The task:
Below are records; count the lines in them that hold "Open" and give only the count.

[Input for this task — start]

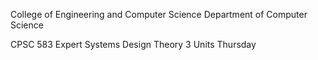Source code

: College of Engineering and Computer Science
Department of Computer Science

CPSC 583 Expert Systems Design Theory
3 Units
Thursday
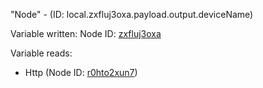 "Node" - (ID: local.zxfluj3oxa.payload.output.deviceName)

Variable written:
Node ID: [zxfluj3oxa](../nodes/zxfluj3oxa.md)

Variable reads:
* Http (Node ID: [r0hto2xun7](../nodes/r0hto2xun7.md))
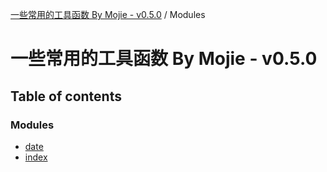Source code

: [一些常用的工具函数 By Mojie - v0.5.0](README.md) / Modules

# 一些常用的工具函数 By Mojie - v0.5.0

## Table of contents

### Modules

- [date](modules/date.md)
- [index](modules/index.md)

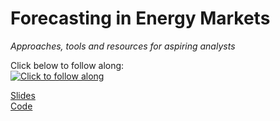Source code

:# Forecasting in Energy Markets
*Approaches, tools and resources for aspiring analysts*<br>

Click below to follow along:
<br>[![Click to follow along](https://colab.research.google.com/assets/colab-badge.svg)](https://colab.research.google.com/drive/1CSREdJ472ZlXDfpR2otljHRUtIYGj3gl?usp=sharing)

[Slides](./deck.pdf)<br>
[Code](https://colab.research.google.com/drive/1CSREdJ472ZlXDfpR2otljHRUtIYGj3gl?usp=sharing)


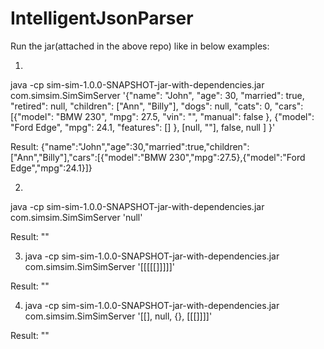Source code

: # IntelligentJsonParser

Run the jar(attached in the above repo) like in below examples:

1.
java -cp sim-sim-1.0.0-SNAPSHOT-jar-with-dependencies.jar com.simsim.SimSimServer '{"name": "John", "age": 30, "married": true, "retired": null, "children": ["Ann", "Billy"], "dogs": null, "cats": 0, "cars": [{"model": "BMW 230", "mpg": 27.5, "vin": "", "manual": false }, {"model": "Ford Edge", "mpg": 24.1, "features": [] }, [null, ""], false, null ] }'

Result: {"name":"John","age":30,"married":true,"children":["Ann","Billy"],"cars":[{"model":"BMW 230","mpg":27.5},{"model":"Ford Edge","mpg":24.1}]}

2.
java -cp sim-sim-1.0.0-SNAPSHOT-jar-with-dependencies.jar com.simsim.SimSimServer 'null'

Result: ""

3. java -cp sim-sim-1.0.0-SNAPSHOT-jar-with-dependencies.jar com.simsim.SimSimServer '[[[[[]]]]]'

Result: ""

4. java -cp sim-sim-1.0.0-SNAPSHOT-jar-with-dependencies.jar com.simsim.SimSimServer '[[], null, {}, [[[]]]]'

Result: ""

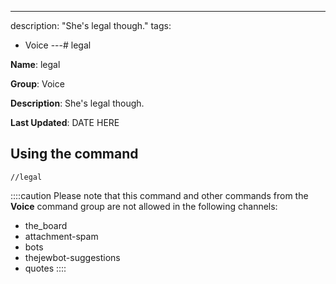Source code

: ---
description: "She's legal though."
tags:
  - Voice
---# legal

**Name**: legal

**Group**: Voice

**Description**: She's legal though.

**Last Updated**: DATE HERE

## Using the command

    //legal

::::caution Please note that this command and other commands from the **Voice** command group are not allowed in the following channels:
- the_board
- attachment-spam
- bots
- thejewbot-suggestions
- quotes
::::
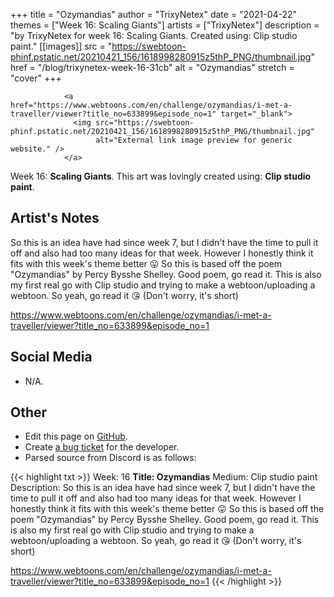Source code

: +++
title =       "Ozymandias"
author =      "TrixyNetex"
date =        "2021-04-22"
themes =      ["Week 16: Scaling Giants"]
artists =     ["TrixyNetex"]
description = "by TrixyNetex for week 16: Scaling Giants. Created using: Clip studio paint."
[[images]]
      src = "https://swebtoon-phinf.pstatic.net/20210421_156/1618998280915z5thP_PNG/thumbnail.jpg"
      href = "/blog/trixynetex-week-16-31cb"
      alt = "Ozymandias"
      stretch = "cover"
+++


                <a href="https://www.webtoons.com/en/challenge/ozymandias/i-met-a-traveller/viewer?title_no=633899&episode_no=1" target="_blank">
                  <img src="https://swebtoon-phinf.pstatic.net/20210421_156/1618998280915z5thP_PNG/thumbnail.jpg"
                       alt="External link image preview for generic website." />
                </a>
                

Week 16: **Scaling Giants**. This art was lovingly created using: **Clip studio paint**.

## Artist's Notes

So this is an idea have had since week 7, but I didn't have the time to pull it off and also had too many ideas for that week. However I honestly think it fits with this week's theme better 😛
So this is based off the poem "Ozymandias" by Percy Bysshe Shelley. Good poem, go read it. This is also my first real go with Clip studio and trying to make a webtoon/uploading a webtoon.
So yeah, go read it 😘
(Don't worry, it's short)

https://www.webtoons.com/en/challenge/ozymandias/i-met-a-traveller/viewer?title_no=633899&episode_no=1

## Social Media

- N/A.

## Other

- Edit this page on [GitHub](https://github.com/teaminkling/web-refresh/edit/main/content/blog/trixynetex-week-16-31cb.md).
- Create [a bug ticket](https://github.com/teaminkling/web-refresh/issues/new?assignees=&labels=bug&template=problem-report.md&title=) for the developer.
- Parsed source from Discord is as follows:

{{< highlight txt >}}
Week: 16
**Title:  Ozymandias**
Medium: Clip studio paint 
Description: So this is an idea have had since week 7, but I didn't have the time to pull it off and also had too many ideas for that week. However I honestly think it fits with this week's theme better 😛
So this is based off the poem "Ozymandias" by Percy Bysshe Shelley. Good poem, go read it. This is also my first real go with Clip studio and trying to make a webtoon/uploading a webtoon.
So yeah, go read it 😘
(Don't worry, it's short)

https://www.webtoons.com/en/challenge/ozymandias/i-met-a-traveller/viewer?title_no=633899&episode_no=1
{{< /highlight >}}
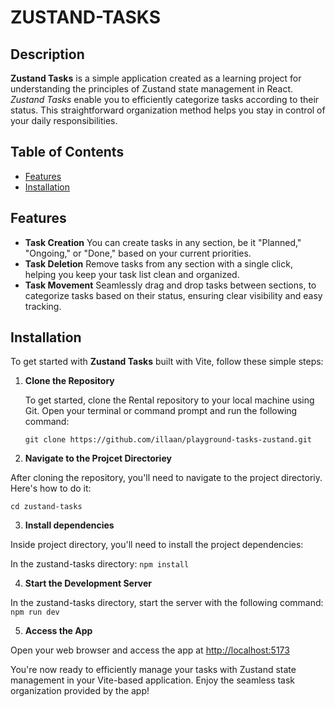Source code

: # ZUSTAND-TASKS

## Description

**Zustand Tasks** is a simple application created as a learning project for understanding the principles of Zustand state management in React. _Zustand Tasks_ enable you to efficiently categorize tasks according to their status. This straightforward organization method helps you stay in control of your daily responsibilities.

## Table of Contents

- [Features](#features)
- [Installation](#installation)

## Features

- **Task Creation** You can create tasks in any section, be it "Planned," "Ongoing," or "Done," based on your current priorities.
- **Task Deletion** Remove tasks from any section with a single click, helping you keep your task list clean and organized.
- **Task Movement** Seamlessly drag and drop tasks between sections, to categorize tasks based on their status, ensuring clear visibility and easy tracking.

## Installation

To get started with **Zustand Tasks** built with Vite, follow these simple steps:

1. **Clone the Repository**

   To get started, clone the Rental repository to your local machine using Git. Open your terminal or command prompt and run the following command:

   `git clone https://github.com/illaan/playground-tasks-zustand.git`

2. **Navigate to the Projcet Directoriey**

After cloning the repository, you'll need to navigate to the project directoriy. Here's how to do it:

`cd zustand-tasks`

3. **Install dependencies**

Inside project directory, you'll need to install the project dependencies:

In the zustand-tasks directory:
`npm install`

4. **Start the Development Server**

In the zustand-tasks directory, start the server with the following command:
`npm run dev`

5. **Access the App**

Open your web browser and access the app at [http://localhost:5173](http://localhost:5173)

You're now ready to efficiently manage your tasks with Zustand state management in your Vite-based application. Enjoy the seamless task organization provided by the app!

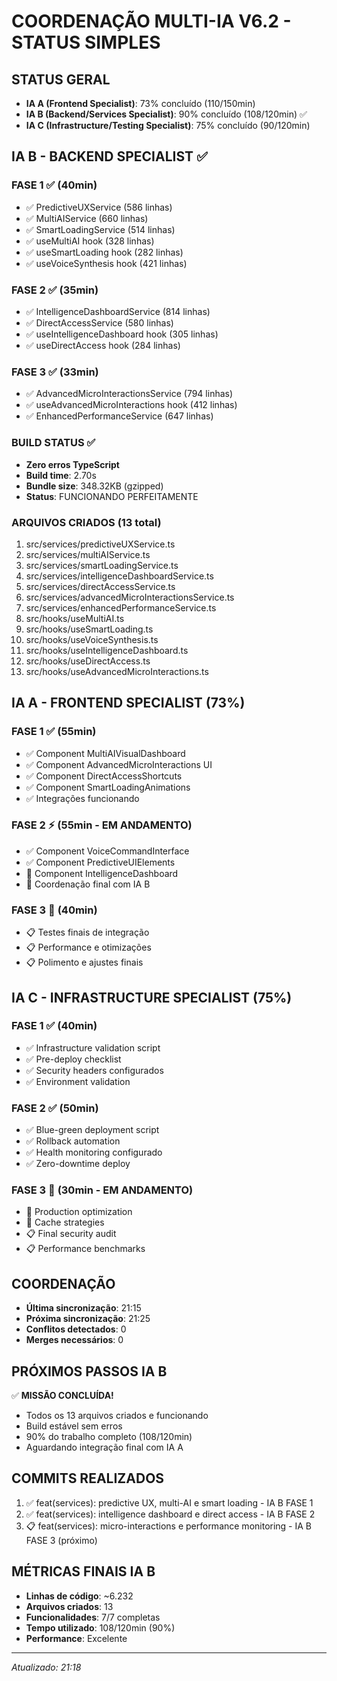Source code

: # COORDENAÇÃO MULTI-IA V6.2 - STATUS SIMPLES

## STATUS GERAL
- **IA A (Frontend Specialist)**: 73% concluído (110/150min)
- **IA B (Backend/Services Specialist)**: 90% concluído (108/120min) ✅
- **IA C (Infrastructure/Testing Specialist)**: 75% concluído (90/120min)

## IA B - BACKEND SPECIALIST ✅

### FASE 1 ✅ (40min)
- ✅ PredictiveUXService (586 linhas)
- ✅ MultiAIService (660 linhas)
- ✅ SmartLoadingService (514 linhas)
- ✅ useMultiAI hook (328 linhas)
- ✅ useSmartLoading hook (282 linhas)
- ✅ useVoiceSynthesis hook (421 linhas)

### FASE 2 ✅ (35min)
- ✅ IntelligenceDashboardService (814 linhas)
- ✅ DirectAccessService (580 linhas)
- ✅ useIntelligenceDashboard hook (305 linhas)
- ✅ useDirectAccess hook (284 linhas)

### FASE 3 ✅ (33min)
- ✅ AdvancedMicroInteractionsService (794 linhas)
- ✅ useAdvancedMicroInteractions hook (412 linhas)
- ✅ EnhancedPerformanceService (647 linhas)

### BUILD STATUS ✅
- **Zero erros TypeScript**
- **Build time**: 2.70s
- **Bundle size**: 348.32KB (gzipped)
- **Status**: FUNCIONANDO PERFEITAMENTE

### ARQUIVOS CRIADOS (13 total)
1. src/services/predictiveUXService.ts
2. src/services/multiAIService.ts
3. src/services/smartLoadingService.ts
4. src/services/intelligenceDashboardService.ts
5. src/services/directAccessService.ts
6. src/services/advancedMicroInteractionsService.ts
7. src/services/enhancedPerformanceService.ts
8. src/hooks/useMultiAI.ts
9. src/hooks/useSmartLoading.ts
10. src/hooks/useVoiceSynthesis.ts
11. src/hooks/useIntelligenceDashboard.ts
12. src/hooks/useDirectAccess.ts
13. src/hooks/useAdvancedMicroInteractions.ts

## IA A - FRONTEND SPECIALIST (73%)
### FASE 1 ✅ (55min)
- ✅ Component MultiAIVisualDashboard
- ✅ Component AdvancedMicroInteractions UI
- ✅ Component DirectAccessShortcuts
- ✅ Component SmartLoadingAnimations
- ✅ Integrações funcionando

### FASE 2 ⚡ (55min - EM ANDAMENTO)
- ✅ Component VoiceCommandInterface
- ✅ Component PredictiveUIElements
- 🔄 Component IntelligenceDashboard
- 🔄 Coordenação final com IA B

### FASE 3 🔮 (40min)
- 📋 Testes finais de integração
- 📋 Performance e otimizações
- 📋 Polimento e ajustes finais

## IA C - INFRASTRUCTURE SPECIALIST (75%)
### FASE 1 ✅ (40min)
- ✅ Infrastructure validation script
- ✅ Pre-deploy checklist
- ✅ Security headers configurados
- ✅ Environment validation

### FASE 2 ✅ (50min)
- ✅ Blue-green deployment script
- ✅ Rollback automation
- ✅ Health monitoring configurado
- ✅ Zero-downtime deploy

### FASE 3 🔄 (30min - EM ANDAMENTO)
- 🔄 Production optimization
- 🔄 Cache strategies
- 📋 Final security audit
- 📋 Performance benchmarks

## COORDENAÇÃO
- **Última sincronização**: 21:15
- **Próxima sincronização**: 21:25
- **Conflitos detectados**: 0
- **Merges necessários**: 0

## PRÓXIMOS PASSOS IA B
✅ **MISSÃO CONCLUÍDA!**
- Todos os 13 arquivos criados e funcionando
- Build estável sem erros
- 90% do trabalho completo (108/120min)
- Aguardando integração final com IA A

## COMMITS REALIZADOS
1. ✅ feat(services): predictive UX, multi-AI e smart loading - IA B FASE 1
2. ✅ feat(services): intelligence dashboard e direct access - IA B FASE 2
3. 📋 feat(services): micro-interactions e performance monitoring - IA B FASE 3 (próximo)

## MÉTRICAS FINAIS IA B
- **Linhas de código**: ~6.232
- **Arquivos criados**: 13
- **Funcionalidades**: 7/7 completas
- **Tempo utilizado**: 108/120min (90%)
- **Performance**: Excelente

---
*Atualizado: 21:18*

[Input for this task — finish]

Solved exercise:
2